→ Records provided
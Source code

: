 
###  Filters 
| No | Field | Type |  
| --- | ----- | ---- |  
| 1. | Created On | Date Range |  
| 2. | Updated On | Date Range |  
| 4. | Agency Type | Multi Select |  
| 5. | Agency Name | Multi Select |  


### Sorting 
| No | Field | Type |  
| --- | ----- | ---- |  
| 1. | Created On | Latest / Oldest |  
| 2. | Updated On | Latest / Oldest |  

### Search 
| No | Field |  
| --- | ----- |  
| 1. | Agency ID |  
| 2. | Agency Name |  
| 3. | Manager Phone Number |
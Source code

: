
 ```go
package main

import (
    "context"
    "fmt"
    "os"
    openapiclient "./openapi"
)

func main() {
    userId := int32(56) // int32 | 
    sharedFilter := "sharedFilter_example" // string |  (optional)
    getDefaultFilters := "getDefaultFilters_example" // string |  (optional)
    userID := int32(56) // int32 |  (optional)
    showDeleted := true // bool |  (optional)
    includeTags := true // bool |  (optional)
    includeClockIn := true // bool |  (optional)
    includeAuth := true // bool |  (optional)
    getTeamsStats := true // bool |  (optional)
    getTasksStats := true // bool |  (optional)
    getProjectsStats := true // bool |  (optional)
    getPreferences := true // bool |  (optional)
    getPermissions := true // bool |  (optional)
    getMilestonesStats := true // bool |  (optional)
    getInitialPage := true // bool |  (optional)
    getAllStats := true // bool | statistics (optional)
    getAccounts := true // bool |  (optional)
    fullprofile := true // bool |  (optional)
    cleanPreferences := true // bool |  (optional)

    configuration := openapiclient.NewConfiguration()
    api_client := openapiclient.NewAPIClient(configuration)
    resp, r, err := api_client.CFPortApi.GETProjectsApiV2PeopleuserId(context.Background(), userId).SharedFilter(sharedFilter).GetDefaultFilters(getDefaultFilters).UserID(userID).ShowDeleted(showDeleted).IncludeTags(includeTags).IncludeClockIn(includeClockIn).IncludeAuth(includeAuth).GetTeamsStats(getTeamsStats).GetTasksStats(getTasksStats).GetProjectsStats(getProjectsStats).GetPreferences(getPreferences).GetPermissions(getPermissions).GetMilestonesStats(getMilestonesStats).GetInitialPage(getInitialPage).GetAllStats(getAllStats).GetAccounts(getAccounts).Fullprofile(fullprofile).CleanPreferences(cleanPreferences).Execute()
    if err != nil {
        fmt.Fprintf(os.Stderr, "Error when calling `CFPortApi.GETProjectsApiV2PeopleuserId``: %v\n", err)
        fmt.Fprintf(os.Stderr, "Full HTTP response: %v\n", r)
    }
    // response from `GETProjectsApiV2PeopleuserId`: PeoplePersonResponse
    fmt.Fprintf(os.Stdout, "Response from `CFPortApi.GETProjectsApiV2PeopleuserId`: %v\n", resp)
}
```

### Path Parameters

→ What you have to do
Transcribe all of the material without omitting a line.

→ Answer to this exercise
Source code

: 
###  Filters 
| No | Field | Type |  
| --- | ----- | ---- |  
| 1. | Created On | Date Range |  
| 2. | Updated On | Date Range |  
| 4. | Agency Type | Multi Select |  
| 5. | Agency Name | Multi Select |  


### Sorting 
| No | Field | Type |  
| --- | ----- | ---- |  
| 1. | Created On | Latest / Oldest |  
| 2. | Updated On | Latest / Oldest |  

### Search 
| No | Field |  
| --- | ----- |  
| 1. | Agency ID |  
| 2. | Agency Name |  
| 3. | Manager Phone Number |
Source code

:
 ```go
package main

import (
    "context"
    "fmt"
    "os"
    openapiclient "./openapi"
)

func main() {
    userId := int32(56) // int32 | 
    sharedFilter := "sharedFilter_example" // string |  (optional)
    getDefaultFilters := "getDefaultFilters_example" // string |  (optional)
    userID := int32(56) // int32 |  (optional)
    showDeleted := true // bool |  (optional)
    includeTags := true // bool |  (optional)
    includeClockIn := true // bool |  (optional)
    includeAuth := true // bool |  (optional)
    getTeamsStats := true // bool |  (optional)
    getTasksStats := true // bool |  (optional)
    getProjectsStats := true // bool |  (optional)
    getPreferences := true // bool |  (optional)
    getPermissions := true // bool |  (optional)
    getMilestonesStats := true // bool |  (optional)
    getInitialPage := true // bool |  (optional)
    getAllStats := true // bool | statistics (optional)
    getAccounts := true // bool |  (optional)
    fullprofile := true // bool |  (optional)
    cleanPreferences := true // bool |  (optional)

    configuration := openapiclient.NewConfiguration()
    api_client := openapiclient.NewAPIClient(configuration)
    resp, r, err := api_client.CFPortApi.GETProjectsApiV2PeopleuserId(context.Background(), userId).SharedFilter(sharedFilter).GetDefaultFilters(getDefaultFilters).UserID(userID).ShowDeleted(showDeleted).IncludeTags(includeTags).IncludeClockIn(includeClockIn).IncludeAuth(includeAuth).GetTeamsStats(getTeamsStats).GetTasksStats(getTasksStats).GetProjectsStats(getProjectsStats).GetPreferences(getPreferences).GetPermissions(getPermissions).GetMilestonesStats(getMilestonesStats).GetInitialPage(getInitialPage).GetAllStats(getAllStats).GetAccounts(getAccounts).Fullprofile(fullprofile).CleanPreferences(cleanPreferences).Execute()
    if err != nil {
        fmt.Fprintf(os.Stderr, "Error when calling `CFPortApi.GETProjectsApiV2PeopleuserId``: %v\n", err)
        fmt.Fprintf(os.Stderr, "Full HTTP response: %v\n", r)
    }
    // response from `GETProjectsApiV2PeopleuserId`: PeoplePersonResponse
    fmt.Fprintf(os.Stdout, "Response from `CFPortApi.GETProjectsApiV2PeopleuserId`: %v\n", resp)
}
```

### Path Parameters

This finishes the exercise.